▶ [What needs to be done]:
In the data that follows, every line containing the word "wiki" should be returned.

= = = = = = =

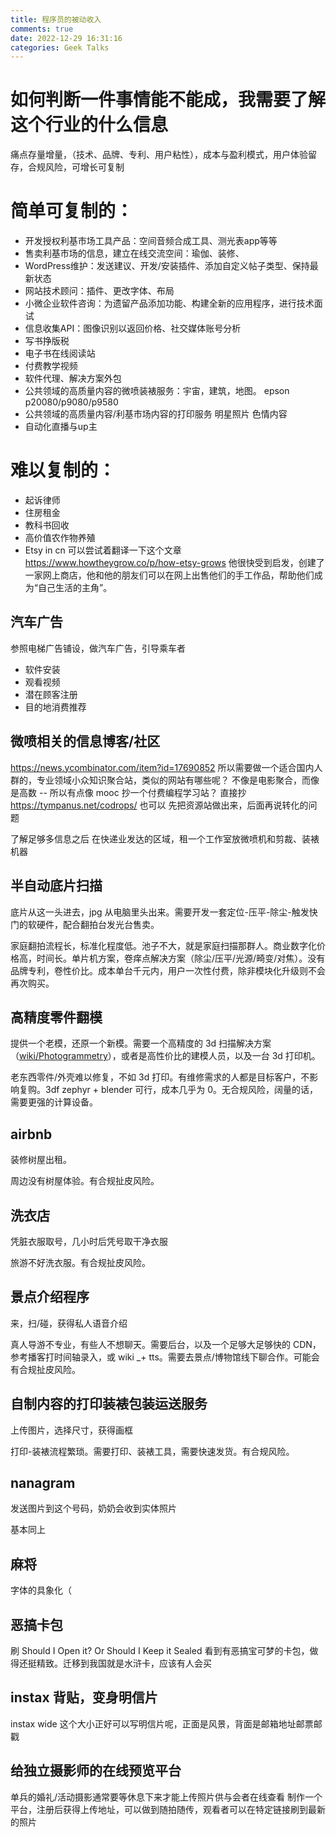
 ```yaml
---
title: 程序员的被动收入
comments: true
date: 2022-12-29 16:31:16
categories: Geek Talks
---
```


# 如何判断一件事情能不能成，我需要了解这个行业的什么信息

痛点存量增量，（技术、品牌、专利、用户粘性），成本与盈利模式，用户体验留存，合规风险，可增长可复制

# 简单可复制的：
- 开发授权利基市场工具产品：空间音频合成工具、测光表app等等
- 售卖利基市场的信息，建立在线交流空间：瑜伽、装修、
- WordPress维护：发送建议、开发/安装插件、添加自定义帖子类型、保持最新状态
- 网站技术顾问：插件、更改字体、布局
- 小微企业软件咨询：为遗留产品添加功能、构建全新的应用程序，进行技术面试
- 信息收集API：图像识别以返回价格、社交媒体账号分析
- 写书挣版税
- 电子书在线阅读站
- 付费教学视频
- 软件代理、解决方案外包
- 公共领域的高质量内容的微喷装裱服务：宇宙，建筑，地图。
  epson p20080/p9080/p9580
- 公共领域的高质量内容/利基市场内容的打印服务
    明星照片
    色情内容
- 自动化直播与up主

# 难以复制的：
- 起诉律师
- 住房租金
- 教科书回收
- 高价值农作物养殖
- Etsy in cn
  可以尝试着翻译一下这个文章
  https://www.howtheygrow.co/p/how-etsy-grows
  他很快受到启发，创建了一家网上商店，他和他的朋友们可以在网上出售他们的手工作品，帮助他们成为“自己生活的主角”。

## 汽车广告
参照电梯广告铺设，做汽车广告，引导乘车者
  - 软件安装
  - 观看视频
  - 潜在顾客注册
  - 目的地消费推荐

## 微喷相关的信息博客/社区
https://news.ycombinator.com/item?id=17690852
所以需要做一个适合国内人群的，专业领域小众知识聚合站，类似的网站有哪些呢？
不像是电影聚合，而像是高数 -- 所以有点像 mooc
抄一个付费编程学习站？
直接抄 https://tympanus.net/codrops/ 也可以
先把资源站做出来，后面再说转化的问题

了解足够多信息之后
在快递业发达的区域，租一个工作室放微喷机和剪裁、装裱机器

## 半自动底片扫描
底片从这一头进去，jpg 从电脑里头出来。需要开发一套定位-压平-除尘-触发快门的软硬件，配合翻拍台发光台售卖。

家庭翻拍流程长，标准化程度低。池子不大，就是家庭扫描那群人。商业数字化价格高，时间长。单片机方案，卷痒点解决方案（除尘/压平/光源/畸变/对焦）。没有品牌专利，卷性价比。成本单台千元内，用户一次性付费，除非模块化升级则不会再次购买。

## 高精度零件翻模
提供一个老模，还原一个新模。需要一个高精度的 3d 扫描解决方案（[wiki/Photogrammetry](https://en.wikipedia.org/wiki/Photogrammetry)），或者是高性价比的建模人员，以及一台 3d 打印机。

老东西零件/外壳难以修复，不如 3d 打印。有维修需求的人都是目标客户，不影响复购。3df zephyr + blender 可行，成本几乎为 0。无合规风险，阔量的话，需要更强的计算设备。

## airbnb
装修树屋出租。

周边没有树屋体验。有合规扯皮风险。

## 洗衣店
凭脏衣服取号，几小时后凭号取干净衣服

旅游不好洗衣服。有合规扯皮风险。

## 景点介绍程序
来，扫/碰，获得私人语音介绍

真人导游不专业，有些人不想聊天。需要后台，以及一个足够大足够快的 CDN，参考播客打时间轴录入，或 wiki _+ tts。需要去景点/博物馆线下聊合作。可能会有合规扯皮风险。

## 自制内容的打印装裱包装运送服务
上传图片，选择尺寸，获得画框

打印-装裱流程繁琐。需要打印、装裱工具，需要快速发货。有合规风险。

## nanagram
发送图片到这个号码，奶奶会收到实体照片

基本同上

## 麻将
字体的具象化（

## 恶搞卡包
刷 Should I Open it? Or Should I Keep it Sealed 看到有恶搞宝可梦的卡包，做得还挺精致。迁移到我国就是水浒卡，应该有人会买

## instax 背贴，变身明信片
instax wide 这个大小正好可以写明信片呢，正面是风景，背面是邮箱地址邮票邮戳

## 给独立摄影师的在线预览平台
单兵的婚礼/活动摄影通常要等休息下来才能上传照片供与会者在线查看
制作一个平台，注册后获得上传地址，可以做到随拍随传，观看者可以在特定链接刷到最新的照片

= = = = = = =

▶ [Solution to the problem]:
提供一个老模，还原一个新模。需要一个高精度的 3d 扫描解决方案（[wiki/Photogrammetry](https://en.wikipedia.org/wiki/Photogrammetry)），或者是高性价比的建模人员，以及一台 3d 打印机。
真人导游不专业，有些人不想聊天。需要后台，以及一个足够大足够快的 CDN，参考播客打时间轴录入，或 wiki _+ tts。需要去景点/博物馆线下聊合作。可能会有合规扯皮风险。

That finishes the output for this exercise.